Reviews for White Winged Dove
Cruel EffluviumS chapter 1 . 12/10/2011
Holy crap...I am honestly impressed right now at the level of writing in this fic. I myself am a writer, which can make me picky about the style of fanfiction I read, but you took this story and caught my attention with the first paragraph; with how picky I am that's an accomplishment heh. Not only that, but your sense of realism in the story, with throw-backs to what seems to me as the actual Naruto universe inside Naruto's dreams, is terribly interesting. I love that Sakura's a red-head, and Hinata is conceivably Asian, as well as Kurenai's realistic eye color (which you even threw in a reference to her ACTUAL eye colour in a feasible way- I loved that)...Ibiki's character made me giggle though XD If he lived in the real world, I could totally see him becoming such a man hahaha.

Another thing I love about this is how you used the sexual theme between Naruto and Sakura in a reasonable way, making it believable, while not going full-out lemon; that seems to be really hard to do for most fanfic writers as I've noticed. I personally am heavily rooting for Naruto and Hinata to become a pairing, so I could never tire of it, but I can appreciate the NaruSaku in this fic so far (which trust me, as an avid supporter of NOT supporting NaruSaku, you've performed a miracle there- I love Sakura's character...just not paired with Naruto usually) and I even found it somewhat cute and comedic at points.

Overall I found this first chapter a delight and cannot wait for the continuation :D I promise, should I review this in the future, I'll keep it much shorter, but like I mentioned before I'm a writer myself and just felt I had to cover all my appreciation for this story ahaha.
Chewie Cookies chapter 1 . 8/16/2011
Damn... Hope to see more!

Keep it up!
notgonnasay09 chapter 1 . 8/6/2011
Honestly, I can appreciate what you are doing with this story.

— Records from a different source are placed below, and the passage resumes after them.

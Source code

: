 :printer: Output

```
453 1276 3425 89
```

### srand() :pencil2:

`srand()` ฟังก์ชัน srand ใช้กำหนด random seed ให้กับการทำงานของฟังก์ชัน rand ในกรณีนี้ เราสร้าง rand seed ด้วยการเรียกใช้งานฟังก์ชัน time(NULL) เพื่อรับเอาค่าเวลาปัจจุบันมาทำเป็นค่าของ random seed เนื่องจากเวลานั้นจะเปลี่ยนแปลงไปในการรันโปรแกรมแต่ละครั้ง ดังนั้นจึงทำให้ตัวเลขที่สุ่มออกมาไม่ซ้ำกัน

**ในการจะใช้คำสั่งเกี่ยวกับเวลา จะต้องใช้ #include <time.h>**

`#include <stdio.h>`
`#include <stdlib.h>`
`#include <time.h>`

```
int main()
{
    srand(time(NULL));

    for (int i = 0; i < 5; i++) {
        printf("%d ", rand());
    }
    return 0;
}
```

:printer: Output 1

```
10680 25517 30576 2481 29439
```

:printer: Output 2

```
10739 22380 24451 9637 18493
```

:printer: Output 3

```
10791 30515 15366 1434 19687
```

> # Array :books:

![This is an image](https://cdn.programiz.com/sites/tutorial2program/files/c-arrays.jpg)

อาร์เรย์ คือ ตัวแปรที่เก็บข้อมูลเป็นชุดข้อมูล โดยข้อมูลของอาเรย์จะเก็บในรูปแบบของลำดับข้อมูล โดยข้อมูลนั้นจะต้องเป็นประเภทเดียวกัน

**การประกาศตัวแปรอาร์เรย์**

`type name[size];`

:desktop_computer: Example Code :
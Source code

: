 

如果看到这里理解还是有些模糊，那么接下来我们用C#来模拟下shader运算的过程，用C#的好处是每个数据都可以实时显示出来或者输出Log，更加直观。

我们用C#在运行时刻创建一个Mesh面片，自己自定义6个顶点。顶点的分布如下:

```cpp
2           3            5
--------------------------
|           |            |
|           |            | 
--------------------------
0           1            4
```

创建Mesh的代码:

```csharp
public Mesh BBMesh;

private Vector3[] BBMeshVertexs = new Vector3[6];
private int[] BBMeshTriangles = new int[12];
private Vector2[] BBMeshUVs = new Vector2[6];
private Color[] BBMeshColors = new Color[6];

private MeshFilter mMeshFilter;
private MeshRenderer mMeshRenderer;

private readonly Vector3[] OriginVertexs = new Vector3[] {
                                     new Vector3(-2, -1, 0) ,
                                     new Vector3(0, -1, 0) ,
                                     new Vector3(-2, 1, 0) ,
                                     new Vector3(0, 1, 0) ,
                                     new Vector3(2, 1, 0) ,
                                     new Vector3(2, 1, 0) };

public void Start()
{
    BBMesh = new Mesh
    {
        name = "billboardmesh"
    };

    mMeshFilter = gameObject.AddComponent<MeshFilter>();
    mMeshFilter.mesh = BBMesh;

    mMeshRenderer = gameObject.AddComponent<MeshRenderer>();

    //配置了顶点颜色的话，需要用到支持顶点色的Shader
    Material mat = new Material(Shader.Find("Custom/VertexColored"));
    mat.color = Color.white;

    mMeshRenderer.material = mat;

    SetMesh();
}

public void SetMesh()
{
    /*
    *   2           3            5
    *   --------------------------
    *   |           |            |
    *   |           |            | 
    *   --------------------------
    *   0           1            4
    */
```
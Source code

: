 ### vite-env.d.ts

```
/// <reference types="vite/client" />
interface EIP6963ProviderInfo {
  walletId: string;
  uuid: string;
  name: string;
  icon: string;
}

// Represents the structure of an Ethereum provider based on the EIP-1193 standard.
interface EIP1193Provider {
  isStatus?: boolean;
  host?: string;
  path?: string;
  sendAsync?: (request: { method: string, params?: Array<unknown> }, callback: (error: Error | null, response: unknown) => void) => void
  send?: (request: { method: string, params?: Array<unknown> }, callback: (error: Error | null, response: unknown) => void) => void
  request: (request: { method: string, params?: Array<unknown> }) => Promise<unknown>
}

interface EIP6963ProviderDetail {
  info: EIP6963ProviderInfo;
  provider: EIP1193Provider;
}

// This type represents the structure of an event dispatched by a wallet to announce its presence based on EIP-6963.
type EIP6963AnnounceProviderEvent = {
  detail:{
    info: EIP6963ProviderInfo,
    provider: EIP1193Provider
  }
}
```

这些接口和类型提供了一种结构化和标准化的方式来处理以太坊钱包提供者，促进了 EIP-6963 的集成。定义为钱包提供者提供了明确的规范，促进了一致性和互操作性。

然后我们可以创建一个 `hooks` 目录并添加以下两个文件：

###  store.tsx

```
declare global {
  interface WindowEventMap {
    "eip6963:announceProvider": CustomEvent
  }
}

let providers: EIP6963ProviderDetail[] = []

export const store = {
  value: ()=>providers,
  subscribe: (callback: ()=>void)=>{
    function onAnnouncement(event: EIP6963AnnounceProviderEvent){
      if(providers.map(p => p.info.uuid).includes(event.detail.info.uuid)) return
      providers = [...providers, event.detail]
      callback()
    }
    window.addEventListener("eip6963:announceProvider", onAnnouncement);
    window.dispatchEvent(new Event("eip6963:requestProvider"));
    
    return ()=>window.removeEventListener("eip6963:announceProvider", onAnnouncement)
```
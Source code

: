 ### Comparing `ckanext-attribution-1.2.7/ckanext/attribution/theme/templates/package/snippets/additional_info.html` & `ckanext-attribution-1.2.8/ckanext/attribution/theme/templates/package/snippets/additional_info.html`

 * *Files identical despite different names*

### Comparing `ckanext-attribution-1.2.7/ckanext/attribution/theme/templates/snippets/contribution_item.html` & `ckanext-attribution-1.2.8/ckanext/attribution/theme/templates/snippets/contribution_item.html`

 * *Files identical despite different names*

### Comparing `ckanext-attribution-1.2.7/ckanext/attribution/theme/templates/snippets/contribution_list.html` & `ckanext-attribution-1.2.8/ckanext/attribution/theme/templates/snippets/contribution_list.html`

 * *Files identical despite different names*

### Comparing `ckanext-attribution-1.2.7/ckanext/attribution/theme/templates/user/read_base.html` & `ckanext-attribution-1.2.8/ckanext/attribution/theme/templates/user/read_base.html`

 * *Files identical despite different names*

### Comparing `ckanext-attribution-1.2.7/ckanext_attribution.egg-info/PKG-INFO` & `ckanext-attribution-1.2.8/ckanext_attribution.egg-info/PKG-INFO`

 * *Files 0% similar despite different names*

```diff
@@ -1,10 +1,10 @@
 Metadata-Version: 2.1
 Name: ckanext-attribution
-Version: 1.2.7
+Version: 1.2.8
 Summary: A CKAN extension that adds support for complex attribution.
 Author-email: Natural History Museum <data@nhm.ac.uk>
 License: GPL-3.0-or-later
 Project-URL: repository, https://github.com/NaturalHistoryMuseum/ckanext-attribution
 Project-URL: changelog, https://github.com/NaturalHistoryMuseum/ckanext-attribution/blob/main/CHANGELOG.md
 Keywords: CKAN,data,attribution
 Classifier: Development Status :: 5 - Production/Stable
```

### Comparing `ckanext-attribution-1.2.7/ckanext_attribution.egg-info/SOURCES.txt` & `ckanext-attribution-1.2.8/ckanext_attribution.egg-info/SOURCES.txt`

Right away, I can see you are taking this story seriously, and it is working to your advantage. It feels very realistic and engaging, even for a first chapter. Nicely done. The only tiny mistake I found was that there was an instance right before Hinata was introduced where a 1 was used instead of a !. Beyond that, everything else was fine.

Also, kudos for not throwing in lemon scenes. I am also of the persuasion that "less is more."
LadyOfMist92 chapter 1 . 8/5/2011
a wonderful first chapter and introduction!

hope we will see more of your great work!
Dancing-Souls chapter 1 . 8/5/2011
Cool start I like how it started with that dream!